At the heart of the issue is that the average Northern worker – for a whole host of reasons – is 50% less productive than one in London, a gap that’s widened rapidly in recent years.

There’s no escaping the fact that any leader serious about the task of bridging this gap will have to make hard decisions about where and how it spends its money. But new analysis by the IPPR North think-tank released today shows the gap in public spending between the North and the rest of the country has actually widened during the last three years.
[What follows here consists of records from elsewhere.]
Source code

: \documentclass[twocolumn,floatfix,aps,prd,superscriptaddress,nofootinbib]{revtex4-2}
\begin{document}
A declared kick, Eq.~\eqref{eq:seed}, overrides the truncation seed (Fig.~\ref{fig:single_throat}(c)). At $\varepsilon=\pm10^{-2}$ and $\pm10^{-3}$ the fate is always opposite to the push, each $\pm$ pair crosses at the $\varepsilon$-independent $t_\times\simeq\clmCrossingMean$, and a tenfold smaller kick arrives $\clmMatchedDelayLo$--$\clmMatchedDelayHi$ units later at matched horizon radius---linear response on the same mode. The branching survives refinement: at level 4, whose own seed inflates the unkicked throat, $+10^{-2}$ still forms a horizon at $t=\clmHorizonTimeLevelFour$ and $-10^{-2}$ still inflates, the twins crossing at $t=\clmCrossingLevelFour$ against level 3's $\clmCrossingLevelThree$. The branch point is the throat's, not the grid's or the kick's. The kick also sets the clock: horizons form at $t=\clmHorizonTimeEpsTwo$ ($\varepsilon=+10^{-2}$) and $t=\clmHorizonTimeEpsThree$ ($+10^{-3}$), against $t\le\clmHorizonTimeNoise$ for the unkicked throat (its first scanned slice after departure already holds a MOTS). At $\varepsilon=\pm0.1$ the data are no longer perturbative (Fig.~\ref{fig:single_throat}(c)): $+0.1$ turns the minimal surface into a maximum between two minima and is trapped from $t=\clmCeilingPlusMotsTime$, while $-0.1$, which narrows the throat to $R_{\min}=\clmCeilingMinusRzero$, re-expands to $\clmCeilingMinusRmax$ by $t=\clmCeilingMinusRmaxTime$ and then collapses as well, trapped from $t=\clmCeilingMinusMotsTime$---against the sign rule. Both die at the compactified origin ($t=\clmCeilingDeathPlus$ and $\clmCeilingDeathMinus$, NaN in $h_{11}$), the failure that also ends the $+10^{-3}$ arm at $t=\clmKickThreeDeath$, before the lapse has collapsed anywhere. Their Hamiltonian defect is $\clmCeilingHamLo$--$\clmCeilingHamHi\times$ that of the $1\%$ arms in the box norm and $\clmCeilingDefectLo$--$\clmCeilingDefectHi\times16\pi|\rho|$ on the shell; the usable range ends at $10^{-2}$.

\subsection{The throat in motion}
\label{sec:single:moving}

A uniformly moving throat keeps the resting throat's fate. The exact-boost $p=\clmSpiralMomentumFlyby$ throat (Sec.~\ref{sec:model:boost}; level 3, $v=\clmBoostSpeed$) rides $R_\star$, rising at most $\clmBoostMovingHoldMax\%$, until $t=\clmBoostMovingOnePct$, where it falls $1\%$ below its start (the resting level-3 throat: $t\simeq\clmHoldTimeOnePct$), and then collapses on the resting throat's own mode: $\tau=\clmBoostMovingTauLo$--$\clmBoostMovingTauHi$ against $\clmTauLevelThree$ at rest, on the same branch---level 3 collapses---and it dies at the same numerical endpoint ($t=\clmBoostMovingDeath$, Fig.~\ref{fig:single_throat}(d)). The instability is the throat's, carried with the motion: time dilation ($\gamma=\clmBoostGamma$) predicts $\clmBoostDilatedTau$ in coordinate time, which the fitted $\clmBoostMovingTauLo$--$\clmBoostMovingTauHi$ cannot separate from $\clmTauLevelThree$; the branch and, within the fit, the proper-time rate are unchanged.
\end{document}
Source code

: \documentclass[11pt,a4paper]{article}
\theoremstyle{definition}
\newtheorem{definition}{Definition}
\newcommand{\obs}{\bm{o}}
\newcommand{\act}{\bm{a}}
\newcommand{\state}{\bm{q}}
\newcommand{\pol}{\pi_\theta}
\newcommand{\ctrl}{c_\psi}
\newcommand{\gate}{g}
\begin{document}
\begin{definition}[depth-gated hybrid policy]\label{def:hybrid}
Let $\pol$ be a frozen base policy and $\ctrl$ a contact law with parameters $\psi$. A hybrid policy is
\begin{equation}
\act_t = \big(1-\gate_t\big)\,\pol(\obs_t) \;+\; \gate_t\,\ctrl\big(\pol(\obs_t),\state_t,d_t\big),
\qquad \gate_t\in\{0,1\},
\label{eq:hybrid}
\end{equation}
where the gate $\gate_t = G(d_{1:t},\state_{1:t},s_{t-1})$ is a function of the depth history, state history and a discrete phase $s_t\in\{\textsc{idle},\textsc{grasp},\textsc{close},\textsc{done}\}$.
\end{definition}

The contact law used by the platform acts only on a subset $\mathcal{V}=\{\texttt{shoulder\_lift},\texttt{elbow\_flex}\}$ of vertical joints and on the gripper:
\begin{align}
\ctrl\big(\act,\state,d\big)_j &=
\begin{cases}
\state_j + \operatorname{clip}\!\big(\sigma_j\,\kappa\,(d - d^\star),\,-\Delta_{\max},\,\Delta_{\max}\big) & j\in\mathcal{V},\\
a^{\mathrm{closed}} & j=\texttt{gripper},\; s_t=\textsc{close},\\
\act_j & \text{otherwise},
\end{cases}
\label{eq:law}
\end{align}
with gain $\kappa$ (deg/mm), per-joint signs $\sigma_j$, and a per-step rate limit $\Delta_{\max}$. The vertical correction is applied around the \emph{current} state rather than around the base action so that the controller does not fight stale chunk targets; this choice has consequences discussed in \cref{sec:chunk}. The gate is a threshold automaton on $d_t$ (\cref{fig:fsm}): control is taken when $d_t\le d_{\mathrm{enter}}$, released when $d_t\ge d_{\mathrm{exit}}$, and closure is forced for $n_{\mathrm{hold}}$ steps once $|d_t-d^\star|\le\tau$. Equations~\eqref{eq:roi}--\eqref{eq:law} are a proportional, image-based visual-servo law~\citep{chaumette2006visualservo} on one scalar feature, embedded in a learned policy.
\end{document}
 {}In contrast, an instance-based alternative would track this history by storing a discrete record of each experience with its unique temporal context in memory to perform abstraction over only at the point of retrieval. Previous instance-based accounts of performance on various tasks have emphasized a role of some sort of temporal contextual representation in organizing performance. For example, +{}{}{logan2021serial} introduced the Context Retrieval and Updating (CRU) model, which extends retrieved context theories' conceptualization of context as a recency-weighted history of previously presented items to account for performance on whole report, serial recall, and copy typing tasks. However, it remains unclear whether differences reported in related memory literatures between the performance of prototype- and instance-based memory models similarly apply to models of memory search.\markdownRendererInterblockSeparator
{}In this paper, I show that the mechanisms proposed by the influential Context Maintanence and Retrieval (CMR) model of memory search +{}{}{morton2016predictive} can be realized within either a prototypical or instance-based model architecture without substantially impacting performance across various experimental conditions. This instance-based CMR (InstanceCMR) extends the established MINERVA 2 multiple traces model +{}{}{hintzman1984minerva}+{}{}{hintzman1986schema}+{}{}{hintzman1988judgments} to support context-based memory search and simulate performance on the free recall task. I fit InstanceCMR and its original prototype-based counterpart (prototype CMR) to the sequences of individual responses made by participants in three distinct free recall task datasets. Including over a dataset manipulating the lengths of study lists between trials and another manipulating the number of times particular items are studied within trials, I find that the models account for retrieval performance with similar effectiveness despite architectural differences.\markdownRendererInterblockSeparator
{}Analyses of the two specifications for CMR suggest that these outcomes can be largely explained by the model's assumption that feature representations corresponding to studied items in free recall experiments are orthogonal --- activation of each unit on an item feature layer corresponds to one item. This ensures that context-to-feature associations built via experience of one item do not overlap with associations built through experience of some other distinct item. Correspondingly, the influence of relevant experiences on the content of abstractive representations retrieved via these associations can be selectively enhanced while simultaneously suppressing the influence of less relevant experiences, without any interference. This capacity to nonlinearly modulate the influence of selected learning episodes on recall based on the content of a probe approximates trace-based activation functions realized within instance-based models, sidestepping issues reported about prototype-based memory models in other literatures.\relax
The North deserves to know where the two contenders to be our next Prime Minister stand on these issues and whether they’re truly committed to the hard decisions necessary to end the status quo. And ahead of the first regional leadership hustings in the North this week, major news titles across our region today put the following five key questions to the two candidates:

  • What will you do to make sure the commitments made to the North by your predecessors as Prime Minister are kept?
  • The average worker in the North is 50% less productive than one in London, what will you do to address this widening gap?
  • What will you do to address spiralling rates of child poverty in parts of Northern England?
  • How far will you go to give Northern leaders control over education and skills, transport and health budgets currently held by Westminster, and will you give them more powers to raise or lower taxes to boost local economies?
  • Will you retain a government department responsible for tackling regional inequalities with a Cabinet-level Minister for whom this is their main job?

We’ll publish the responses later this week. And with Labour making the case that they’re now the true party of levelling up, we’ll be asking them to answer too.

As Conservative members in the North of England weigh up who to choose as the next Prime Minister, they should be looking not just at who might help them win the next election but their vision for the North.

Rosie Lockwood, head of advocacy at IPPR North, said: “The North deserves nothing more than the next Prime Minister to step through the door of Number 10 and set to work unlocking its potential. Northern prosperity is national prosperity.”

Anything but full-throated commitment to this agenda would be a betrayal of the Northern voters who backed Boris Johnson in 2019. Worse than that, it would be an admission of defeat for the idea that everyone in this country should have a fair chance of success, no matter where they live.